Futures sounds so difficult to grasp. Even though it works with the stock market, it technically is a different market. A lot of people know it better as trading commodities. But it’s actually a lot more than that.
It all started when farmers wanted a good way to price their physical products – or as we know them – Commodities. The prices moved up and down too much so the farmers had no idea what they were going to cost the following year. So a certain price was set with famers and buyers for future contracts.
Basically it means to buy specific commodity on a specific dates for a specific price.
But with years, the markets evolved so that people can buy futures contracts of financial markets, plus crude oil and stock indexes. All with expiring and rollover dates.
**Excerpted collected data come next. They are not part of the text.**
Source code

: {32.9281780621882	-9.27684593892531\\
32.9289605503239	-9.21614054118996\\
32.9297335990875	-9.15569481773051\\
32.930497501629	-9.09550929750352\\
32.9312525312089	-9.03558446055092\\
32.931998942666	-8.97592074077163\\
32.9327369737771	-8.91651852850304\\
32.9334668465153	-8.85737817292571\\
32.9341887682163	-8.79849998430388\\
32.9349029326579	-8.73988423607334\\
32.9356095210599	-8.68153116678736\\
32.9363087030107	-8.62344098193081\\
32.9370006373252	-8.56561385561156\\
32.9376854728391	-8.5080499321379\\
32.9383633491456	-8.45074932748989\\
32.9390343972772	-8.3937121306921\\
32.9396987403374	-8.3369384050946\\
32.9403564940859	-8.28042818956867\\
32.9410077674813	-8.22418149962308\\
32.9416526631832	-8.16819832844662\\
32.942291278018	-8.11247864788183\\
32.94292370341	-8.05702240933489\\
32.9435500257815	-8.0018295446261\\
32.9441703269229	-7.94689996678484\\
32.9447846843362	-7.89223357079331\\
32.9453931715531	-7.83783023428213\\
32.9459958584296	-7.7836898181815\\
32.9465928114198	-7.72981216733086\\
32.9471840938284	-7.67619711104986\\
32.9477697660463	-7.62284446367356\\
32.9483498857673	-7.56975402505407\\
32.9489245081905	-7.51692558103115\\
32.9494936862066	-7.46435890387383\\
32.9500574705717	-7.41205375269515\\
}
When the futures market was created, the contracts were only traded in the pits of major stock exchanges and were only accessible to big money movers since they cost hundreds of thousands of dollars per contract.
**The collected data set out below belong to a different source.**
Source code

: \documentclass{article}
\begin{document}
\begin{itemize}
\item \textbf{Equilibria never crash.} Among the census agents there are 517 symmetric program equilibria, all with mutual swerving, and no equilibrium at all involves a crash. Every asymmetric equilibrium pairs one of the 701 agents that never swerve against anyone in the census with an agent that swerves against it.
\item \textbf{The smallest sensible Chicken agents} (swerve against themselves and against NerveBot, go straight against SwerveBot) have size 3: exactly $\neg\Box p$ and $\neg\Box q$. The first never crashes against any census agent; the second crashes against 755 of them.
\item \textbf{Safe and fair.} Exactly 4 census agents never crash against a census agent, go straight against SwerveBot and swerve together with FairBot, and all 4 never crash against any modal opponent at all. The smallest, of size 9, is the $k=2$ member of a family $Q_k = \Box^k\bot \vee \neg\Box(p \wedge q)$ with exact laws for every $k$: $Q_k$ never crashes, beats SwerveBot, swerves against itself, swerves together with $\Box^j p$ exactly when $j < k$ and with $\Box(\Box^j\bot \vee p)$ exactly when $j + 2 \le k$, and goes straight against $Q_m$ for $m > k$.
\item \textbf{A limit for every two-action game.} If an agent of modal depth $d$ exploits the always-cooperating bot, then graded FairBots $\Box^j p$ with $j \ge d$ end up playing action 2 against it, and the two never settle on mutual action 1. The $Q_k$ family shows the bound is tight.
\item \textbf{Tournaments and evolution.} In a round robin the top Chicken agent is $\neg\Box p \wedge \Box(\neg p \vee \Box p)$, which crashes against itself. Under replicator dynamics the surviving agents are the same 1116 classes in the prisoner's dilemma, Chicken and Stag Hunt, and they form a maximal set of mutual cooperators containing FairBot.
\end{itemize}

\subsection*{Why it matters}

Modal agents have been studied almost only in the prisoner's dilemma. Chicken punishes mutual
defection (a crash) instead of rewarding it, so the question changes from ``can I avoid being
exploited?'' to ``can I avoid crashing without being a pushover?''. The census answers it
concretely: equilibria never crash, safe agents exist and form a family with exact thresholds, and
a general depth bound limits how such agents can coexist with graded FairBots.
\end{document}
Finally the E-mini futures market was created for stock exchanges and some commodities.
E-minis are basically ‘mini’ scale contracts of the larger scale indexes and contracts. They are only traded electronically – E.
This is purely speculative and has no physical product to back it up since they are mainly applied to indexes. What really happens is that traders buy virtual permission to hold the index at a certain value to buy or sell it to someone else. Traders are speculating where the market is going to go.
Here’s the clincher – E-mini futures contracts aren’t real. They are only in existence cause traders say they are and are putting values to them.
What is margin? In the actual stock market it is money you borrow to invest in the market. When you buy a stock (share) of a company money immediately gets taken out of your account and invested into that company. It’s a physical transaction.
Margin happens when you don’t have enough money of your own to buy it and borrow it from your broker.
Futures works completely different. There is nothing tangible to purchase. You are required to have a certain amount of money in your account to trade specific contracts.
If you don’t have enough money in your account, you can’t trade.